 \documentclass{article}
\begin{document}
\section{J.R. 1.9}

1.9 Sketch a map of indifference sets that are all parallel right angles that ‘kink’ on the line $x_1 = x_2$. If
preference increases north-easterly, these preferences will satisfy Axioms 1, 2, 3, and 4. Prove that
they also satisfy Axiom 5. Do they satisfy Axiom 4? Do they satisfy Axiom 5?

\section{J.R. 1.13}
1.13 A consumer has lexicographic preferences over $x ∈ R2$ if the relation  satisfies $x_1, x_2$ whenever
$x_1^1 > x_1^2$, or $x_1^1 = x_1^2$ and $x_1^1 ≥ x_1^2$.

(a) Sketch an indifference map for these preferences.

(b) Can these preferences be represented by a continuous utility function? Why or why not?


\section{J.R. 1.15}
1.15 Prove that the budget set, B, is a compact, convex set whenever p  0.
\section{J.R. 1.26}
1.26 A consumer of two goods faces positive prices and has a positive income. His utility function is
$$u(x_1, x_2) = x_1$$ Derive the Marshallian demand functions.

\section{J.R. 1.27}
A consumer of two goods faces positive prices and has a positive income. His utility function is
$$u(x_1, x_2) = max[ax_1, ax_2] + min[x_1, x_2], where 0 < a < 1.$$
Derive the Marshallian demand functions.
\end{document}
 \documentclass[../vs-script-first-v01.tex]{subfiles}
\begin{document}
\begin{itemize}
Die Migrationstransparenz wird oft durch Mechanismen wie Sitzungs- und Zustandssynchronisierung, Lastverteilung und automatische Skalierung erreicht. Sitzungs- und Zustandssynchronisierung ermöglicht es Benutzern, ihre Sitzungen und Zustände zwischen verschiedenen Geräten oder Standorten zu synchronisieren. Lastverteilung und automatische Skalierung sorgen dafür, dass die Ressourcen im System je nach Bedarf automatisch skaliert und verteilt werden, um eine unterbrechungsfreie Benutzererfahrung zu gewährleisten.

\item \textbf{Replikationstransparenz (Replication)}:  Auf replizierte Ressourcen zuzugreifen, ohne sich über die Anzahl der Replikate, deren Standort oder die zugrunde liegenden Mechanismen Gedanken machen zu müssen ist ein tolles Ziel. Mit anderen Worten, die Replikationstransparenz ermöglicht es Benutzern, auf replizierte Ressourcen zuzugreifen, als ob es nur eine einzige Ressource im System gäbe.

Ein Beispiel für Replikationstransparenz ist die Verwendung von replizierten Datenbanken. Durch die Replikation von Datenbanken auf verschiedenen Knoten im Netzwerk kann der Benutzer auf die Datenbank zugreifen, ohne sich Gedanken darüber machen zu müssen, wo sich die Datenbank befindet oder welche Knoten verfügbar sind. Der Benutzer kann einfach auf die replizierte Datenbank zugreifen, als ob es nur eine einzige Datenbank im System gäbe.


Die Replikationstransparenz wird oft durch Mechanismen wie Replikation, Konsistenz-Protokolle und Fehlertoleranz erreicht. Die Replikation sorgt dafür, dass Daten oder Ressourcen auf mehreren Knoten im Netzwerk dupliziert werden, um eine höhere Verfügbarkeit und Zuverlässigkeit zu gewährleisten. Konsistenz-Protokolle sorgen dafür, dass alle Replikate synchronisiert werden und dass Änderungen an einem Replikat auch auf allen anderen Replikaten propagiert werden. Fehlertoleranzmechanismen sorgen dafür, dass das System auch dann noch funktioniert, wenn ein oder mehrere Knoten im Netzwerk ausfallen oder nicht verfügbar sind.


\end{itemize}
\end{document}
◇ ◇ ◇
Send back each record exactly as it stands.

RESPONSE TO THE EXERCISE:
 \documentclass{article}
\begin{document}
\section{J.R. 1.9}

1.9 Sketch a map of indifference sets that are all parallel right angles that ‘kink’ on the line $x_1 = x_2$. If
preference increases north-easterly, these preferences will satisfy Axioms 1, 2, 3, and 4. Prove that
they also satisfy Axiom 5. Do they satisfy Axiom 4? Do they satisfy Axiom 5?

\section{J.R. 1.13}
1.13 A consumer has lexicographic preferences over $x ∈ R2$ if the relation  satisfies $x_1, x_2$ whenever
$x_1^1 > x_1^2$, or $x_1^1 = x_1^2$ and $x_1^1 ≥ x_1^2$.

(a) Sketch an indifference map for these preferences.

(b) Can these preferences be represented by a continuous utility function? Why or why not?


\section{J.R. 1.15}
1.15 Prove that the budget set, B, is a compact, convex set whenever p  0.
\section{J.R. 1.26}
1.26 A consumer of two goods faces positive prices and has a positive income. His utility function is
$$u(x_1, x_2) = x_1$$ Derive the Marshallian demand functions.

\section{J.R. 1.27}
A consumer of two goods faces positive prices and has a positive income. His utility function is
$$u(x_1, x_2) = max[ax_1, ax_2] + min[x_1, x_2], where 0 < a < 1.$$
Derive the Marshallian demand functions.
\end{document}
 \documentclass[../vs-script-first-v01.tex]{subfiles}
\begin{document}
\begin{itemize}
Die Migrationstransparenz wird oft durch Mechanismen wie Sitzungs- und Zustandssynchronisierung, Lastverteilung und automatische Skalierung erreicht. Sitzungs- und Zustandssynchronisierung ermöglicht es Benutzern, ihre Sitzungen und Zustände zwischen verschiedenen Geräten oder Standorten zu synchronisieren. Lastverteilung und automatische Skalierung sorgen dafür, dass die Ressourcen im System je nach Bedarf automatisch skaliert und verteilt werden, um eine unterbrechungsfreie Benutzererfahrung zu gewährleisten.

\item \textbf{Replikationstransparenz (Replication)}:  Auf replizierte Ressourcen zuzugreifen, ohne sich über die Anzahl der Replikate, deren Standort oder die zugrunde liegenden Mechanismen Gedanken machen zu müssen ist ein tolles Ziel. Mit anderen Worten, die Replikationstransparenz ermöglicht es Benutzern, auf replizierte Ressourcen zuzugreifen, als ob es nur eine einzige Ressource im System gäbe.

Ein Beispiel für Replikationstransparenz ist die Verwendung von replizierten Datenbanken. Durch die Replikation von Datenbanken auf verschiedenen Knoten im Netzwerk kann der Benutzer auf die Datenbank zugreifen, ohne sich Gedanken darüber machen zu müssen, wo sich die Datenbank befindet oder welche Knoten verfügbar sind. Der Benutzer kann einfach auf die replizierte Datenbank zugreifen, als ob es nur eine einzige Datenbank im System gäbe.


Die Replikationstransparenz wird oft durch Mechanismen wie Replikation, Konsistenz-Protokolle und Fehlertoleranz erreicht. Die Replikation sorgt dafür, dass Daten oder Ressourcen auf mehreren Knoten im Netzwerk dupliziert werden, um eine höhere Verfügbarkeit und Zuverlässigkeit zu gewährleisten. Konsistenz-Protokolle sorgen dafür, dass alle Replikate synchronisiert werden und dass Änderungen an einem Replikat auch auf allen anderen Replikaten propagiert werden. Fehlertoleranzmechanismen sorgen dafür, dass das System auch dann noch funktioniert, wenn ein oder mehrere Knoten im Netzwerk ausfallen oder nicht verfügbar sind.


\end{itemize}
\end{document}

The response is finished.